### WHAT IS NEEDED
Show me every line in the listing that has the word "stack".

### SOURCE RECORDS
┌────────
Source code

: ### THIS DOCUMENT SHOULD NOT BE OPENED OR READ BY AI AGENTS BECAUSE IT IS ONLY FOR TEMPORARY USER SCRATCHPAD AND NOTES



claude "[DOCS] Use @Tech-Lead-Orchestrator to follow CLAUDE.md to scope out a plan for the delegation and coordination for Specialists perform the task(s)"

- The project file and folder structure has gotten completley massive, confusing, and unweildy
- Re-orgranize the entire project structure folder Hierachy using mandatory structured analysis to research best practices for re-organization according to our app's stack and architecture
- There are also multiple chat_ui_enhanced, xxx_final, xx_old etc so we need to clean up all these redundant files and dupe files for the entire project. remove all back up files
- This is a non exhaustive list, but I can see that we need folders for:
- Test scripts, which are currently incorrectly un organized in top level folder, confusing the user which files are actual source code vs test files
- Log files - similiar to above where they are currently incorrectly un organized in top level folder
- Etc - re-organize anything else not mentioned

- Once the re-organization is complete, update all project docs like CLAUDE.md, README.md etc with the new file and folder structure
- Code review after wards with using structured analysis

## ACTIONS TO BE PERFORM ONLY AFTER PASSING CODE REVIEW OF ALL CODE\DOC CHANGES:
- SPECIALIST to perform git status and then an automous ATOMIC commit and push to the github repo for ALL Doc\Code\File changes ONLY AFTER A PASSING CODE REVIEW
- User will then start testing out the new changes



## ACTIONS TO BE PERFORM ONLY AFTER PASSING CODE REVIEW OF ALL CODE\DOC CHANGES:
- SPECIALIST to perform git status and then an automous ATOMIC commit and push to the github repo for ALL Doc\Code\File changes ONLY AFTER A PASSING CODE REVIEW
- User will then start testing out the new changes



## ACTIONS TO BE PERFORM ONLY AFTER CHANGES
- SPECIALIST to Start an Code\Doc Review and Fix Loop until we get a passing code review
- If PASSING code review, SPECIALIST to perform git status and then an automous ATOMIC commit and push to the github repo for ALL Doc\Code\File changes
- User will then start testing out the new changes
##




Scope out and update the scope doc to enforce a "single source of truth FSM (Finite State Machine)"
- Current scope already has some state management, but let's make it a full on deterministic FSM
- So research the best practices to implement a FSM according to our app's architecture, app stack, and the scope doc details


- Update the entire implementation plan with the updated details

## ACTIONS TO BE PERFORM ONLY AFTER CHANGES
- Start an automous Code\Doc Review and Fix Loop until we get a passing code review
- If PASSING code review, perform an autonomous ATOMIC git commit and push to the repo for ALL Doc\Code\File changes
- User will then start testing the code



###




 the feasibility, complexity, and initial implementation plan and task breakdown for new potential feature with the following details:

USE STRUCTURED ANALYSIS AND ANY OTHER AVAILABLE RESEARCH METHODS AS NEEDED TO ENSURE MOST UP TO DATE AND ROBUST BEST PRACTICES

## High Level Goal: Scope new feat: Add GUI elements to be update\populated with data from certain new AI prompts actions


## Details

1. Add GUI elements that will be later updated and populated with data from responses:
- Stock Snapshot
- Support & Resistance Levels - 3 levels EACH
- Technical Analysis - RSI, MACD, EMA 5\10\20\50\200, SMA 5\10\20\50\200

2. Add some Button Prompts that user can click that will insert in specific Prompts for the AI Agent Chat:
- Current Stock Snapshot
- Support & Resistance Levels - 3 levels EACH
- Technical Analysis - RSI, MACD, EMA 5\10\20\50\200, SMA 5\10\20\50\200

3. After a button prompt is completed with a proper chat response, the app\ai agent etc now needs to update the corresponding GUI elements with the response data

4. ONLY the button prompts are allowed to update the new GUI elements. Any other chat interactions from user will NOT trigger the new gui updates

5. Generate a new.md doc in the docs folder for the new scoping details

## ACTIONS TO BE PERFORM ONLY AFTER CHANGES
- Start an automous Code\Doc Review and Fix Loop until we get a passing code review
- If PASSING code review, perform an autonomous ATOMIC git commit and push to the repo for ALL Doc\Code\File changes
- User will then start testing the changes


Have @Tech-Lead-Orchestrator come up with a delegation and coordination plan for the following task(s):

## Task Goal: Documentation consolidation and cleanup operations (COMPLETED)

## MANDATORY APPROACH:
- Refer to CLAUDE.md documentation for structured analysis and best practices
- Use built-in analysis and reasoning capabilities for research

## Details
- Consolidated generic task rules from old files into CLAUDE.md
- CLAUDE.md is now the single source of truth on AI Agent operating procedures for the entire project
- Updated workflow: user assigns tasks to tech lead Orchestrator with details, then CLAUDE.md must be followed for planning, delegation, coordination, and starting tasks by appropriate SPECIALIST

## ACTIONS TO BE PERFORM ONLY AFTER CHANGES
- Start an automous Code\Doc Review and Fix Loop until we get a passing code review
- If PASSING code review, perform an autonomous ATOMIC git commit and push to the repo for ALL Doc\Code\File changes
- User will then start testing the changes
└────────
### EXERCISE OUTPUT
- Re-orgranize the entire project structure folder Hierachy using mandatory structured analysis to research best practices for re-organization according to our app's stack and architecture
- So research the best practices to implement a FSM according to our app's architecture, app stack, and the scope doc details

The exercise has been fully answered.